HTML Parser Recommendation

classic Classic list List threaded Threaded
27 messages Options
12
Reply | Threaded
Open this post in threaded view
|

HTML Parser Recommendation

Chris Datfung
I'm looking for a recommendation for an HTML parser that is supported in both lua 5.1 and 5.2.

Thanks,
Chris
Reply | Threaded
Open this post in threaded view
|

Re: HTML Parser Recommendation

Daniel Silverstone
On Thu, May 23, 2013 at 05:15:27PM +0300, Chris Datfung wrote:
> I'm looking for a recommendation for an HTML parser that is supported in
> both lua 5.1 and 5.2.

Parsing HTML is very hard to get right, so you're unlikely to find a pure Lua
version of a parser.

I think there's a hubbub binding: https://github.com/craigbarnes/lua-hubbub

That only seems to be for 5.1, but since it's pure C it'll probably be
reasonably easy to port for 5.2.

D.

--
Daniel Silverstone                         http://www.digital-scurf.org/
PGP mail accepted and encouraged.            Key Id: 3CCE BABE 206C 3B69

Reply | Threaded
Open this post in threaded view
|

Re: HTML Parser Recommendation

Rob Kendrick-2
In reply to this post by Chris Datfung
On Thu, May 23, 2013 at 05:15:27PM +0300, Chris Datfung wrote:
> I'm looking for a recommendation for an HTML parser that is supported in
> both lua 5.1 and 5.2.

Do you need a tree builder, too?

Perhaps this: https://github.com/craigbarnes/lua-hubbub

B.

Reply | Threaded
Open this post in threaded view
|

Re: HTML Parser Recommendation

Craig Barnes
On 23 May 2013 15:28, Rob Kendrick <[hidden email]> wrote:

> On Thu, May 23, 2013 at 05:15:27PM +0300, Chris Datfung wrote:
>> I'm looking for a recommendation for an HTML parser that is supported in
>> both lua 5.1 and 5.2.
>
> Do you need a tree builder, too?
>
> Perhaps this: https://github.com/craigbarnes/lua-hubbub
>
> B.
>

That binding is still incomplete at the moment but I will
get around to finishing it next week or so.
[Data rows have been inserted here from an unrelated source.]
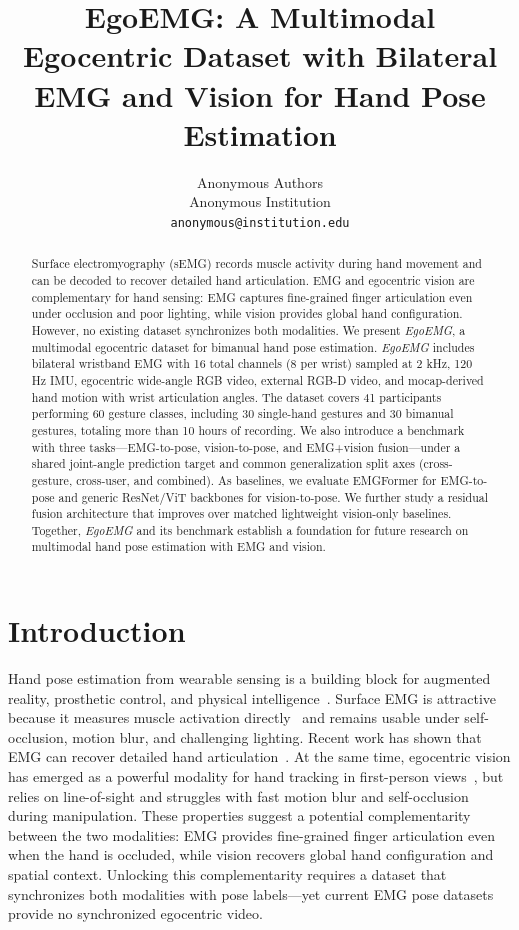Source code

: \documentclass{article}
\title{EgoEMG: A Multimodal Egocentric Dataset with Bilateral EMG and Vision for Hand Pose Estimation}
\author{Anonymous Authors \\
Anonymous Institution \\
\texttt{anonymous@institution.edu} \\
}
\newcommand{\dataset}{\textit{EgoEMG}}
\newcommand{\model}{EMGFormer}
\begin{document}
\maketitle

\setlength{\textfloatsep}{8pt plus 2pt minus 2pt}
\setlength{\floatsep}{6pt plus 2pt minus 2pt}
\setlength{\intextsep}{6pt plus 2pt minus 2pt}

\begin{abstract}
Surface electromyography (sEMG) records muscle activity during hand movement and can be decoded to recover detailed hand articulation. EMG and egocentric vision are complementary for hand sensing: EMG captures fine-grained finger articulation even under occlusion and poor lighting, while vision provides global hand configuration. However, no existing dataset synchronizes both modalities. We present \dataset{}, a multimodal egocentric dataset for bimanual hand pose estimation. \dataset{} includes bilateral wristband EMG with 16 total channels (8 per wrist) sampled at 2 kHz, 120 Hz IMU, egocentric wide-angle RGB video, external RGB-D video, and mocap-derived hand motion with wrist articulation angles. The dataset covers 41 participants performing 60 gesture classes, including 30 single-hand gestures and 30 bimanual gestures, totaling more than 10 hours of recording. We also introduce a benchmark with three tasks---EMG-to-pose, vision-to-pose, and EMG+vision fusion---under a shared joint-angle prediction target and common generalization split axes (cross-gesture, cross-user, and combined). As baselines, we evaluate \model{} for EMG-to-pose and generic ResNet/ViT backbones for vision-to-pose. We further study a residual fusion architecture that improves over matched lightweight vision-only baselines. Together, \dataset{} and its benchmark establish a foundation for future research on multimodal hand pose estimation with EMG and vision.
\end{abstract}

\section{Introduction}

Hand pose estimation from wearable sensing is a building block for augmented reality, prosthetic control, and physical intelligence~\citep{emg2pose,ninapro,zhao2026dexemg}. Surface EMG is attractive because it measures muscle activation directly~\citep{farina2014} and remains usable under self-occlusion, motion blur, and challenging lighting. Recent work has shown that EMG can recover detailed hand articulation~\citep{emg2pose,emg2tendon,vqmyopose}. At the same time, egocentric vision has emerged as a powerful modality for hand tracking in first-person views~\citep{hamer,h2o}, but relies on line-of-sight and struggles with fast motion blur and self-occlusion during manipulation. These properties suggest a potential complementarity between the two modalities: EMG provides fine-grained finger articulation even when the hand is occluded, while vision recovers global hand configuration and spatial context. Unlocking this complementarity requires a dataset that synchronizes both modalities with pose labels---yet current EMG pose datasets provide no synchronized egocentric video.
\end{document}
I've been mindful
of 5.2 support, so it should be trivial to port. Both the
Hubbub internals and the API/binding use C99, so MSVC
is not supported, if that matters.

Reply | Threaded
Open this post in threaded view
|

Re: HTML Parser Recommendation

Rob Kendrick-2
On Thu, May 23, 2013 at 04:35:22PM +0100, Craig Barnes wrote:

> On 23 May 2013 15:28, Rob Kendrick <[hidden email]> wrote:
> > On Thu, May 23, 2013 at 05:15:27PM +0300, Chris Datfung wrote:
> >> I'm looking for a recommendation for an HTML parser that is supported in
> >> both lua 5.1 and 5.2.
> >
> > Do you need a tree builder, too?
> >
> > Perhaps this: https://github.com/craigbarnes/lua-hubbub
>
> That binding is still incomplete at the moment but I will
> get around to finishing it next week or so. I've been mindful
> of 5.2 support, so it should be trivial to port. Both the
> Hubbub internals and the API/binding use C99, so MSVC
> is not supported, if that matters.

You are of course welcome on #netsurf or netsurf-dev if you need any
assistance :)

(I'm a member of the NetSurf project, from which hubbub comes.)

B.

Reply | Threaded
Open this post in threaded view
|

Re: HTML Parser Recommendation

Wesley Smith
In reply to this post by Craig Barnes
> That binding is still incomplete at the moment but I will
> get around to finishing it next week or so. I've been mindful
> of 5.2 support, so it should be trivial to port. Both the
> Hubbub internals and the API/binding use C99, so MSVC
> is not supported, if that matters.

Couldn't you just compile it as C++ and add extern"C" where necessary?

Reply | Threaded
Open this post in threaded view
|

Re: HTML Parser Recommendation

Rob Kendrick-2
On Thu, May 23, 2013 at 02:25:11PM -0700, Wesley Smith wrote:
> > That binding is still incomplete at the moment but I will
> > get around to finishing it next week or so. I've been mindful
> > of 5.2 support, so it should be trivial to port. Both the
> > Hubbub internals and the API/binding use C99, so MSVC
> > is not supported, if that matters.
>
> Couldn't you just compile it as C++ and add extern"C" where necessary?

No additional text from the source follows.